What this task involves: Every line below needs to be reproduced exactly.
[Opening Information given section]
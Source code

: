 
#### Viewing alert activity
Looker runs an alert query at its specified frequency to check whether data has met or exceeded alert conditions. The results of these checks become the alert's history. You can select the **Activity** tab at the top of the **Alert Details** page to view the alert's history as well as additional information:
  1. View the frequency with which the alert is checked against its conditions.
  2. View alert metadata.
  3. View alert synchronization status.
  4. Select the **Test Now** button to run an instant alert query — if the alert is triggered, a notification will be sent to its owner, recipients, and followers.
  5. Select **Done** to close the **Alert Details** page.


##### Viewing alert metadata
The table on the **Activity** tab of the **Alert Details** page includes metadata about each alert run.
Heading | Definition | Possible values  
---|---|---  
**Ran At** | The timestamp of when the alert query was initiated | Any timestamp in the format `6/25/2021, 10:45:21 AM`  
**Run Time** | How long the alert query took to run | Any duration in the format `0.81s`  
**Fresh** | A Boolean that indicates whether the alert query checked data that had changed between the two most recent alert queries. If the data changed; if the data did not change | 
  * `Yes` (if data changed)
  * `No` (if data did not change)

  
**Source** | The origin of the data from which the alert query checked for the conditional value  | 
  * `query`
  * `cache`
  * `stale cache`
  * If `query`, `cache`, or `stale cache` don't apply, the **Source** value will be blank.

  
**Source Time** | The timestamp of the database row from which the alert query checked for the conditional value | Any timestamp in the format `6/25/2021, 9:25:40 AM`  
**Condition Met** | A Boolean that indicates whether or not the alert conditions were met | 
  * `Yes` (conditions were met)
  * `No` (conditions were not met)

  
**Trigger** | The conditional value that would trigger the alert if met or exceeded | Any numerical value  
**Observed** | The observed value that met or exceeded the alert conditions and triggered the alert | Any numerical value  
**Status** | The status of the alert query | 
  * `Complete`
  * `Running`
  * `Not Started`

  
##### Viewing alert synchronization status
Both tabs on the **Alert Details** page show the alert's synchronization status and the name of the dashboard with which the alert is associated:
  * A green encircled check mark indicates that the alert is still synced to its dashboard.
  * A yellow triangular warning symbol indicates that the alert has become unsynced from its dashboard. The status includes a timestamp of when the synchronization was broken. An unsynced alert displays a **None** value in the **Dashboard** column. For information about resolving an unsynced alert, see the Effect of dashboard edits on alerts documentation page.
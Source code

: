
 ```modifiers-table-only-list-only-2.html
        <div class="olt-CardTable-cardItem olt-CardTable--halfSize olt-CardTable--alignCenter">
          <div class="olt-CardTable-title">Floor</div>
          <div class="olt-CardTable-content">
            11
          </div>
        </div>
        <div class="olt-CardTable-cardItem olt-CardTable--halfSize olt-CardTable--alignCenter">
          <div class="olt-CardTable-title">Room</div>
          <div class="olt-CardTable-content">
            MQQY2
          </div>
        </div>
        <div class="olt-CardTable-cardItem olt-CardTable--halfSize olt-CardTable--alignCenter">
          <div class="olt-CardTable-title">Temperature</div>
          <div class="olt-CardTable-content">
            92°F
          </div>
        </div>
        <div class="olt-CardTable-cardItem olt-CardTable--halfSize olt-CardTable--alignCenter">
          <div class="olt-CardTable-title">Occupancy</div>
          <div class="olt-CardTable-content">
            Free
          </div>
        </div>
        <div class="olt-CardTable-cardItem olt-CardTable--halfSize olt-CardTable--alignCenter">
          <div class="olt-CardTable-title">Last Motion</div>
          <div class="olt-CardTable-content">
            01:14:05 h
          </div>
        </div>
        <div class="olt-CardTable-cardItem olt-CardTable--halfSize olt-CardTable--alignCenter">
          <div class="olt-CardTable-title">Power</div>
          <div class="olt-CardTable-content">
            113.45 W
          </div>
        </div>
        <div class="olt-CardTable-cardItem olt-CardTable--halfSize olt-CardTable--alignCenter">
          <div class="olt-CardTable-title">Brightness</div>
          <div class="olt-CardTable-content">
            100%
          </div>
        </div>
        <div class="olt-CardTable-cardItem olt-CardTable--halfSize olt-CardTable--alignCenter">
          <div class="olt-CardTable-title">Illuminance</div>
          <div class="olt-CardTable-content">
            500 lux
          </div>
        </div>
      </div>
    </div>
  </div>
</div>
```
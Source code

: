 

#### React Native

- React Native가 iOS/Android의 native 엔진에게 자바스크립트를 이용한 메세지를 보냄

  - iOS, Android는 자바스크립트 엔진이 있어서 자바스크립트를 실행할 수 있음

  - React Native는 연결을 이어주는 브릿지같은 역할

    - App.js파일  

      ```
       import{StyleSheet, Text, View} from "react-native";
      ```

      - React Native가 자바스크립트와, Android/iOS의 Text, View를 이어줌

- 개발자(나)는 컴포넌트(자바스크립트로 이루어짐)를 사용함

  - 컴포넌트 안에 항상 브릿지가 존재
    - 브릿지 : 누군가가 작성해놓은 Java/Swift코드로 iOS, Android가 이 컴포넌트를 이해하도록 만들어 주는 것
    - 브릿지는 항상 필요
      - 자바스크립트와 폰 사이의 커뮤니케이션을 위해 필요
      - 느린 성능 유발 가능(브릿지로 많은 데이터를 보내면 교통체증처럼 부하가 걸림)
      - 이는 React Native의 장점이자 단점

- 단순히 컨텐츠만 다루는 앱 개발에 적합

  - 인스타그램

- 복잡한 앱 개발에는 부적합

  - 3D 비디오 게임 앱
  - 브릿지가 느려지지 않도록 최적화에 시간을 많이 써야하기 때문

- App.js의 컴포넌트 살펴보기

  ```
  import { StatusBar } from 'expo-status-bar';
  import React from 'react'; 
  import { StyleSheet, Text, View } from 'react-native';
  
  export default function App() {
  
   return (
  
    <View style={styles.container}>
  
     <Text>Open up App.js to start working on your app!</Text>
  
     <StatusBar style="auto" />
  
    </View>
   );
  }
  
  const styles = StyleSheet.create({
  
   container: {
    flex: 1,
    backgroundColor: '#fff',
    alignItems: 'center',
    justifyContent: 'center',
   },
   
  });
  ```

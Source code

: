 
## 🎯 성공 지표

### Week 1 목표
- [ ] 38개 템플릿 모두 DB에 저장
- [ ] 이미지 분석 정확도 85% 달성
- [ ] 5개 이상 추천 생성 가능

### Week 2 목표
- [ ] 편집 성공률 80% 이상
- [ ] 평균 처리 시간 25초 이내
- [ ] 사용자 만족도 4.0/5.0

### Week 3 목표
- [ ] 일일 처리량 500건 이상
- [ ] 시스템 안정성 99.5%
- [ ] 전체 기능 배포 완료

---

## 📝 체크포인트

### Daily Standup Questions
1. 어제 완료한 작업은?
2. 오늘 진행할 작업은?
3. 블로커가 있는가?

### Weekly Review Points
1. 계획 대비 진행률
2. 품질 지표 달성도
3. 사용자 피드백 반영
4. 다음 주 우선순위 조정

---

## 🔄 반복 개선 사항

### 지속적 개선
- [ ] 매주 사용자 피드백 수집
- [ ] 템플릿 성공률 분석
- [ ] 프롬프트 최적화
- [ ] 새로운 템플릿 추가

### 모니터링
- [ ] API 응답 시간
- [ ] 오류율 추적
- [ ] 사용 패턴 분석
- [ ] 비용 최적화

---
[Closing Information given section]
Answer to this task:
Source code

: 
#### Viewing alert activity
Looker runs an alert query at its specified frequency to check whether data has met or exceeded alert conditions. The results of these checks become the alert's history. You can select the **Activity** tab at the top of the **Alert Details** page to view the alert's history as well as additional information:
  1. View the frequency with which the alert is checked against its conditions.
  2. View alert metadata.
  3. View alert synchronization status.
  4. Select the **Test Now** button to run an instant alert query — if the alert is triggered, a notification will be sent to its owner, recipients, and followers.
  5. Select **Done** to close the **Alert Details** page.


##### Viewing alert metadata
The table on the **Activity** tab of the **Alert Details** page includes metadata about each alert run.
Heading | Definition | Possible values  
---|---|---  
**Ran At** | The timestamp of when the alert query was initiated | Any timestamp in the format `6/25/2021, 10:45:21 AM`  
**Run Time** | How long the alert query took to run | Any duration in the format `0.81s`  
**Fresh** | A Boolean that indicates whether the alert query checked data that had changed between the two most recent alert queries. If the data changed; if the data did not change | 
  * `Yes` (if data changed)
  * `No` (if data did not change)

  
**Source** | The origin of the data from which the alert query checked for the conditional value  | 
  * `query`
  * `cache`
  * `stale cache`
  * If `query`, `cache`, or `stale cache` don't apply, the **Source** value will be blank.

  
**Source Time** | The timestamp of the database row from which the alert query checked for the conditional value | Any timestamp in the format `6/25/2021, 9:25:40 AM`  
**Condition Met** | A Boolean that indicates whether or not the alert conditions were met | 
  * `Yes` (conditions were met)
  * `No` (conditions were not met)

  
**Trigger** | The conditional value that would trigger the alert if met or exceeded | Any numerical value  
**Observed** | The observed value that met or exceeded the alert conditions and triggered the alert | Any numerical value  
**Status** | The status of the alert query | 
  * `Complete`
  * `Running`
  * `Not Started`

  
##### Viewing alert synchronization status
Both tabs on the **Alert Details** page show the alert's synchronization status and the name of the dashboard with which the alert is associated:
  * A green encircled check mark indicates that the alert is still synced to its dashboard.
  * A yellow triangular warning symbol indicates that the alert has become unsynced from its dashboard. The status includes a timestamp of when the synchronization was broken. An unsynced alert displays a **None** value in the **Dashboard** column. For information about resolving an unsynced alert, see the Effect of dashboard edits on alerts documentation page.
Source code

:
 ```modifiers-table-only-list-only-2.html
        <div class="olt-CardTable-cardItem olt-CardTable--halfSize olt-CardTable--alignCenter">
          <div class="olt-CardTable-title">Floor</div>
          <div class="olt-CardTable-content">
            11
          </div>
        </div>
        <div class="olt-CardTable-cardItem olt-CardTable--halfSize olt-CardTable--alignCenter">
          <div class="olt-CardTable-title">Room</div>
          <div class="olt-CardTable-content">
            MQQY2
          </div>
        </div>
        <div class="olt-CardTable-cardItem olt-CardTable--halfSize olt-CardTable--alignCenter">
          <div class="olt-CardTable-title">Temperature</div>
          <div class="olt-CardTable-content">
            92°F
          </div>
        </div>
        <div class="olt-CardTable-cardItem olt-CardTable--halfSize olt-CardTable--alignCenter">
          <div class="olt-CardTable-title">Occupancy</div>
          <div class="olt-CardTable-content">
            Free
          </div>
        </div>
        <div class="olt-CardTable-cardItem olt-CardTable--halfSize olt-CardTable--alignCenter">
          <div class="olt-CardTable-title">Last Motion</div>
          <div class="olt-CardTable-content">
            01:14:05 h
          </div>
        </div>
        <div class="olt-CardTable-cardItem olt-CardTable--halfSize olt-CardTable--alignCenter">
          <div class="olt-CardTable-title">Power</div>
          <div class="olt-CardTable-content">
            113.45 W
          </div>
        </div>
        <div class="olt-CardTable-cardItem olt-CardTable--halfSize olt-CardTable--alignCenter">
          <div class="olt-CardTable-title">Brightness</div>
          <div class="olt-CardTable-content">
            100%
          </div>
        </div>
        <div class="olt-CardTable-cardItem olt-CardTable--halfSize olt-CardTable--alignCenter">
          <div class="olt-CardTable-title">Illuminance</div>
          <div class="olt-CardTable-content">
            500 lux
          </div>
        </div>
      </div>
    </div>
  </div>
</div>
```
Source code

: 

#### React Native

- React Native가 iOS/Android의 native 엔진에게 자바스크립트를 이용한 메세지를 보냄

  - iOS, Android는 자바스크립트 엔진이 있어서 자바스크립트를 실행할 수 있음

  - React Native는 연결을 이어주는 브릿지같은 역할

    - App.js파일  

      ```
       import{StyleSheet, Text, View} from "react-native";
      ```

      - React Native가 자바스크립트와, Android/iOS의 Text, View를 이어줌

- 개발자(나)는 컴포넌트(자바스크립트로 이루어짐)를 사용함

  - 컴포넌트 안에 항상 브릿지가 존재
    - 브릿지 : 누군가가 작성해놓은 Java/Swift코드로 iOS, Android가 이 컴포넌트를 이해하도록 만들어 주는 것
    - 브릿지는 항상 필요
      - 자바스크립트와 폰 사이의 커뮤니케이션을 위해 필요
      - 느린 성능 유발 가능(브릿지로 많은 데이터를 보내면 교통체증처럼 부하가 걸림)
      - 이는 React Native의 장점이자 단점

- 단순히 컨텐츠만 다루는 앱 개발에 적합

  - 인스타그램

- 복잡한 앱 개발에는 부적합

  - 3D 비디오 게임 앱
  - 브릿지가 느려지지 않도록 최적화에 시간을 많이 써야하기 때문

- App.js의 컴포넌트 살펴보기

  ```
  import { StatusBar } from 'expo-status-bar';
  import React from 'react'; 
  import { StyleSheet, Text, View } from 'react-native';
  
  export default function App() {
  
   return (
  
    <View style={styles.container}>
  
     <Text>Open up App.js to start working on your app!</Text>
  
     <StatusBar style="auto" />
  
    </View>
   );
  }
  
  const styles = StyleSheet.create({
  
   container: {
    flex: 1,
    backgroundColor: '#fff',
    alignItems: 'center',
    justifyContent: 'center',
   },
   
  });
  ```

Source code

: 
## 🎯 성공 지표

### Week 1 목표
- [ ] 38개 템플릿 모두 DB에 저장
- [ ] 이미지 분석 정확도 85% 달성
- [ ] 5개 이상 추천 생성 가능

### Week 2 목표
- [ ] 편집 성공률 80% 이상
- [ ] 평균 처리 시간 25초 이내
- [ ] 사용자 만족도 4.0/5.0

### Week 3 목표
- [ ] 일일 처리량 500건 이상
- [ ] 시스템 안정성 99.5%
- [ ] 전체 기능 배포 완료

---

## 📝 체크포인트

### Daily Standup Questions
1. 어제 완료한 작업은?
2. 오늘 진행할 작업은?
3. 블로커가 있는가?

### Weekly Review Points
1. 계획 대비 진행률
2. 품질 지표 달성도
3. 사용자 피드백 반영
4. 다음 주 우선순위 조정

---

## 🔄 반복 개선 사항

### 지속적 개선
- [ ] 매주 사용자 피드백 수집
- [ ] 템플릿 성공률 분석
- [ ] 프롬프트 최적화
- [ ] 새로운 템플릿 추가

### 모니터링
- [ ] API 응답 시간
- [ ] 오류율 추적
- [ ] 사용 패턴 분석
- [ ] 비용 최적화

---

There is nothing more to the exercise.